Because this confrontational approach is met by the same reply hawkish However, from the new generation of Chinese diplomats, the question must be asked whether this rhetoric will only mean a war of words. Sure, while politicians fight, Request continues for personal protective equipment (PPE), many of which are produced in mainland China. This reality was recently overcome by the British embassy in Beijing, which, instead of preventing trade, was only laid out guidelines for businesses who want to do activities with Chinese companies. Such advice seems to signal the “structural strength” of the relationship between two influential markets, which might prove too important to be dangerous.

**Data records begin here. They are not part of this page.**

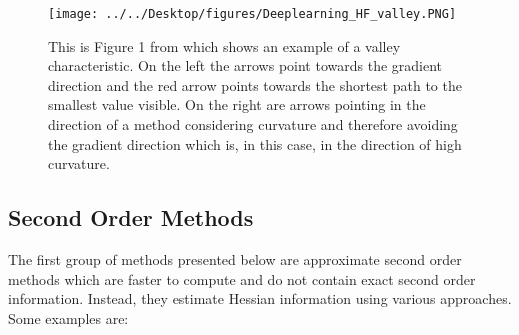 \documentclass[letterpaper,12pt,titlepage,oneside,final]{book}
\begin{document}
	\begin{figure}[h]
		\centering
		\texttt{[image: ../../Desktop/figures/Deeplearning\_HF\_valley.PNG]}
		\caption{This is Figure 1 from \cite{martens2010deep} which shows an example of a valley characteristic. On the left the arrows point towards the gradient direction and the red arrow points towards the shortest path to the smallest value visible. On the right are arrows pointing in the direction of a method considering curvature and therefore avoiding the gradient direction which is, in this case, in the direction of high curvature.}
		\label{figure:valley}
	\end{figure}
	
	\subsection{Second Order Methods} \label{section:second_order}
	
	The first group of methods presented below are approximate second order methods which are faster to compute and do not contain exact second order information. Instead, they estimate Hessian information using various approaches. Some examples are:
	
\end{document}
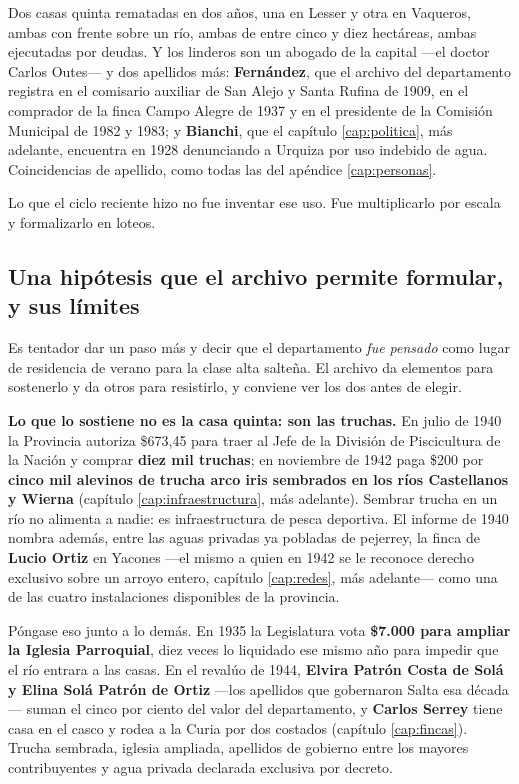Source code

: Dos casas quinta rematadas en dos años, una en Lesser y otra en Vaqueros, ambas con frente
sobre un río, ambas de entre cinco y diez hectáreas, ambas ejecutadas por deudas. Y los
linderos son un abogado de la capital ---el doctor Carlos Outes--- y dos apellidos más:
\textbf{Fernández}, que el archivo del departamento registra en el comisario auxiliar de San
Alejo y Santa Rufina de 1909, en el comprador de la finca Campo Alegre de 1937 y en el
presidente de la Comisión Municipal de 1982 y 1983; y \textbf{Bianchi}, que el capítulo
\ref{cap:politica}, más adelante, encuentra en 1928 denunciando a Urquiza por uso indebido de agua.
Coincidencias de apellido, como todas las del apéndice \ref{cap:personas}.

Lo que el ciclo reciente hizo no fue inventar ese uso. Fue multiplicarlo por escala y
formalizarlo en loteos.

\subsection*{Una hipótesis que el archivo permite formular, y sus límites}

Es tentador dar un paso más y decir que el departamento \textit{fue pensado} como lugar de
residencia de verano para la clase alta salteña. El archivo da elementos para sostenerlo y da
otros para resistirlo, y conviene ver los dos antes de elegir.

\textbf{Lo que lo sostiene no es la casa quinta: son las truchas.} En julio de 1940 la
Provincia autoriza \$673,45 para traer al Jefe de la División de Piscicultura de la Nación y
comprar \textbf{diez mil truchas}; en noviembre de 1942 paga \$200 por \textbf{cinco mil
alevinos de trucha arco iris sembrados en los ríos Castellanos y Wierna} (capítulo
\ref{cap:infraestructura}, más adelante). Sembrar trucha en un río no alimenta a nadie: es infraestructura
de pesca deportiva. El informe de 1940 nombra además, entre las aguas privadas ya pobladas de
pejerrey, la finca de \textbf{Lucio Ortiz} en Yacones ---el mismo a quien en 1942 se le
reconoce derecho exclusivo sobre un arroyo entero, capítulo \ref{cap:redes}, más adelante--- como una de las
cuatro instalaciones disponibles de la provincia.

Póngase eso junto a lo demás. En 1935 la Legislatura vota \textbf{\$7.000 para ampliar la
Iglesia Parroquial}, diez veces lo liquidado ese mismo año para impedir que el río entrara a
las casas. En el revalúo de 1944, \textbf{Elvira Patrón Costa de Solá y Elina Solá Patrón de
Ortiz} ---los apellidos que gobernaron Salta esa década--- suman el cinco por ciento del
valor del departamento, y \textbf{Carlos Serrey} tiene casa en el casco y
rodea a la Curia por dos costados (capítulo \ref{cap:fincas}). Trucha sembrada, iglesia
ampliada, apellidos de gobierno entre los mayores contribuyentes y agua privada declarada
exclusiva por decreto.

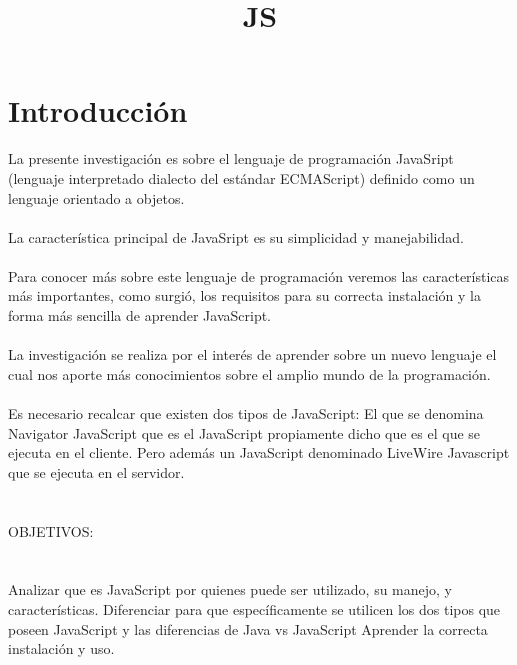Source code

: \documentclass[11pt]{article} %
\title{JS}
\begin{document}
\maketitle

\section{Introducción}
La presente investigación es sobre el lenguaje de programación JavaSript  (lenguaje interpretado  dialecto del estándar ECMAScript) definido como un lenguaje orientado a objetos.\\
\\La característica principal de JavaSript es su simplicidad y manejabilidad.\\
\\Para conocer más sobre este lenguaje de programación veremos las características más importantes,  como surgió, los requisitos para su correcta instalación y la forma más sencilla de aprender JavaScript. \\
\\La investigación se realiza por el interés de aprender sobre un nuevo lenguaje el cual nos aporte más conocimientos sobre el amplio mundo de la programación.\\
\\Es necesario recalcar que existen dos tipos de JavaScript: El que se denomina Navigator JavaScript que es el JavaScript propiamente dicho que es el que se ejecuta en el cliente. Pero además un JavaScript denominado LiveWire Javascript que se ejecuta en el servidor.\\
\\ \\

OBJETIVOS:
\\ \\
\\Analizar que es JavaScript por quienes puede ser utilizado, su manejo, y características.
Diferenciar para que específicamente se utilicen los dos tipos que poseen JavaScript y las diferencias de Java vs JavaScript
Aprender la correcta instalación y uso.\\
\end{document}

Events like this will naturally give the UK government, which is now renegotiating its Chinese policies, much to think about in the coming months. While it has been exiled to the wilderness of politics in such periods of testing, it must be remembered that Britain is still officially set to go The European Union as a whole at the end of the year. A potential free trade agreement with Beijing, therefore, might still seem very attractive to a strong economy that wants to do its best in the face of uncertainty. At the same time, an agreement will also help restore the face of the Chinese Communist Party amid a global reaction, with the government excited about to enhance its tarnished image as an international leader.
Overall, it is clear that the future of British and Chinese relations remains as unpredictable as the virus which makes it very difficult. When emotions flare up, a crisis that seems irreconcilable now might just prove another dispute in a relationship that has long been as confrontational as it is cooperative.
Niall Gray is a master’s student in Central and Eastern European Studies, Russia and Eurasia at the University of Glasgow.